At magnitude 11.6, NGC 1275 is the brightest of the group and lies physically near the core of the cluster. Glimpsed in scopes as small as 150 mm aperture, NGC 1275 is a strong radio source and an active site of rapid star formation. Images of the galaxy show a strange blend of a perfect spiral being shattered by mottled turbulence. For this reason NGC 1275 is thought to be two galaxies in collision.
Depending on seeing conditions and aperture, galaxy cluster Abell 426 may reveal anywhere from 10 to 24 small galaxies as faint as magnitude 15. The core of the cluster is more than 200 million light-years away, so it’s an achievement to spot even a few!

Thursday, March 2 – Tonight the Moon appears as a very slender crescent setting to the west in Pisces. This lunar apparition looks very much like a pair of bright horns bearing a dark disk. Such a moon may have given rise to the ancient symbol associated with fertility goddesses originating in Egypt and Mesopotamia. Today we see it “as the old moon in the new moon’s arms.” To see this lunar phase is an Astronomical League challenge.

Skies darken early again tonight, so we’ll have a look at an open cluster easily seen in binoculars and well resolved in small scopes. Start at bright Castor and Pollux in Gemini and turn your eyes, binoculars, or finder scope almost due south to even brighter Procyon. Drop almost the same distance to Xi Puppis. Once you locate Xi, shift the scope or binoculars roughly one finger-width (two degrees) northwest. There you will see a hazy rectangular patch with a handful of barely resolvable stars in its midst – the open cluster M93.

First cataloged by Charles Messier in March of 1781, this wonderfully bright grouping contains a broad range of stellar types among its 80 or so members. Even at a distance of 3500 light-years, binoculars reveal the cluster’s bright haze and sharply angular swatch of core stars and a scope will resolve it. Towards the center, a wedge-shaped collection of bright members congregate. At the heart of the wedge is an easy double star – with another echoing the pair to the west. The very brightest of these stars are young, hot, and blue with an overall stellar population similar to the Pleiades. How old you ask? A very young one million years.
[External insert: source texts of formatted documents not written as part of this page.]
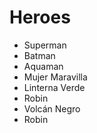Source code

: # Heroes

* Superman
* Batman
* Aquaman
* Mujer Maravilla
* Linterna Verde
* Robin
* Volcán Negro
* Robin
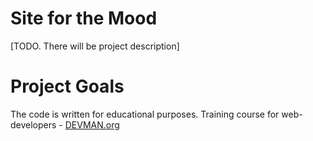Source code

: # Site for the Mood

[TODO. There will be project description]

# Project Goals

The code is written for educational purposes. Training course for web-developers - [DEVMAN.org](https://devman.org)
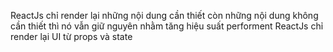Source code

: ReactJs chỉ render lại những nội dung cần thiết còn những nội dung không cần thiết thì nó vẫn giữ nguyên nhằm tăng hiệu suất performent
ReactJs chỉ render lại UI từ props và state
Friday, March 3 – With the Moon near the horizon, we have only a short time to view its features. Tonight let’s start with a central feature – Langrenus – and continue further south for crater Vendelinus. Spanning 92 by 100 miles and dropping 14,700 feet below the lunar surface, Vendelinus displays a partially dark floor with a west wall crest catching the brilliant light of an early sunrise. Notice also that its northeast wall is broken by a younger crater – Lame. Head’s up! It’s an Astronomical League challenge.

Once the Moon has set, revisit M46 in Puppis – along with its mysterious planetary nebula NGC 2438. Follow up with a visit to neighboring open cluster M47 – two degrees west-northwest. M47 may actually seem quite familiar to you already. Did you possibly encounter it when originally looking for M46? If so, then it’s also possible that you met up with 6.7 magnitude open cluster NGC 2423, about a degree northeast of M47 and even dimmer 7.9 magnitude NGC 2414 as well. That’s four open clusters and a planetary nebula all within four square arc-minutes of sky. That makes this a cluster of clusters!
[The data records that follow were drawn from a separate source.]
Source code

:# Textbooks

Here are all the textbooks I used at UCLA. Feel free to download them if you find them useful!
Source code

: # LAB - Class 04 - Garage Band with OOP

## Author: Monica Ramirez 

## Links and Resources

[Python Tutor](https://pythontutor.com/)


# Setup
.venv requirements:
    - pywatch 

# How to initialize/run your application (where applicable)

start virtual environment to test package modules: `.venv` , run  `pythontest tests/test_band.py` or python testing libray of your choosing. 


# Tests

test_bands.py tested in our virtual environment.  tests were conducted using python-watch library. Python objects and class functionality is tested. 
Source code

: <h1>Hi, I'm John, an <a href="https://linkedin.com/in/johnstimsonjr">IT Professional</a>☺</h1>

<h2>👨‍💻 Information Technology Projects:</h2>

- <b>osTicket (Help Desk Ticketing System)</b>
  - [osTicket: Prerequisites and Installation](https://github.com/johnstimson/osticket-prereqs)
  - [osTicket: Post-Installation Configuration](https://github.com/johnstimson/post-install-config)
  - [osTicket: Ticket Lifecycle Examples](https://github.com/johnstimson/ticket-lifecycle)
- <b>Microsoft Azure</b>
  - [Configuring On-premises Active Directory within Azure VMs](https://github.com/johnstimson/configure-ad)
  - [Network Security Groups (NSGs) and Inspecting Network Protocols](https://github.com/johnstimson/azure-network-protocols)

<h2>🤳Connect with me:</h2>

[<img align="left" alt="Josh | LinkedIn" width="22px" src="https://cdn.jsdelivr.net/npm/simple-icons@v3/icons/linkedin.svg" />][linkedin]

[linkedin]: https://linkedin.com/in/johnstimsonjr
Let’s return to study M47. Observers with binoculars or using a finderscope will notice how much brighter, and fewer, the stars of M47 are when compared to M46. This 12 light-year diameter compact cluster is only 1600 light-years away. Even as close as it is, not more than 50 member stars have been identified. M47 has about one tenth the stellar population of larger, denser, and three times more distant, M46.
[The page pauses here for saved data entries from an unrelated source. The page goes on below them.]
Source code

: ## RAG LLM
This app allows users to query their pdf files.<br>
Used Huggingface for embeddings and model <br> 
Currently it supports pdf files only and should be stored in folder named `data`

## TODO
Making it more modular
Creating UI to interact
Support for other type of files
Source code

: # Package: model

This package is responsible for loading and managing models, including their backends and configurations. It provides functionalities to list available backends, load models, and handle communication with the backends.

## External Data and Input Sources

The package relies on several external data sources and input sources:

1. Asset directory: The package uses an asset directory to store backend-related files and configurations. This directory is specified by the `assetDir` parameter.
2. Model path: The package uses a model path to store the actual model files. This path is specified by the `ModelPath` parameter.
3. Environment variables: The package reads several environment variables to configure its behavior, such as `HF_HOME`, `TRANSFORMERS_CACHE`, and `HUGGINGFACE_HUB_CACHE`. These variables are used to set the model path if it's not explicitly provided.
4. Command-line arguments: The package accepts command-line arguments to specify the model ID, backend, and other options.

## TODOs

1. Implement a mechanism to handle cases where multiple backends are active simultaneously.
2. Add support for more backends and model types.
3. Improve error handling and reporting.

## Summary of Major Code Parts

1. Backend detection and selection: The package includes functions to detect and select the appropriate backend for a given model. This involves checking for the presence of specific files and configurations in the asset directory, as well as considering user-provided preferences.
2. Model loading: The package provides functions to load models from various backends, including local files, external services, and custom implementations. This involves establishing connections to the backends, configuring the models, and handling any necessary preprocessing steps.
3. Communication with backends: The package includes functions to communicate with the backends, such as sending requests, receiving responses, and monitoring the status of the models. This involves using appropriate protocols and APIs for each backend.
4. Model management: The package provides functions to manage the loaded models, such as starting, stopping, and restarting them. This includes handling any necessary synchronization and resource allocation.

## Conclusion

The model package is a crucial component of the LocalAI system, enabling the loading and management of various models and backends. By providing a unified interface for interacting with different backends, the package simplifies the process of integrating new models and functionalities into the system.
Of historical interest, M47 was “discovered” three times: first by Giovanni Batista Hodierna in the mid-17th century, then by Charles Messier some 17 years later, and finally by William Herschel 14 years after that. How is it possible that such a bright and well-placed cluster needed “re-discovery?” Hodierna’s book of observations didn’t surface until 1984, and Messier gave the cluster’s declination the wrong sign, making its identification an enigma to later observers – because no such cluster could be found where Messier said it was!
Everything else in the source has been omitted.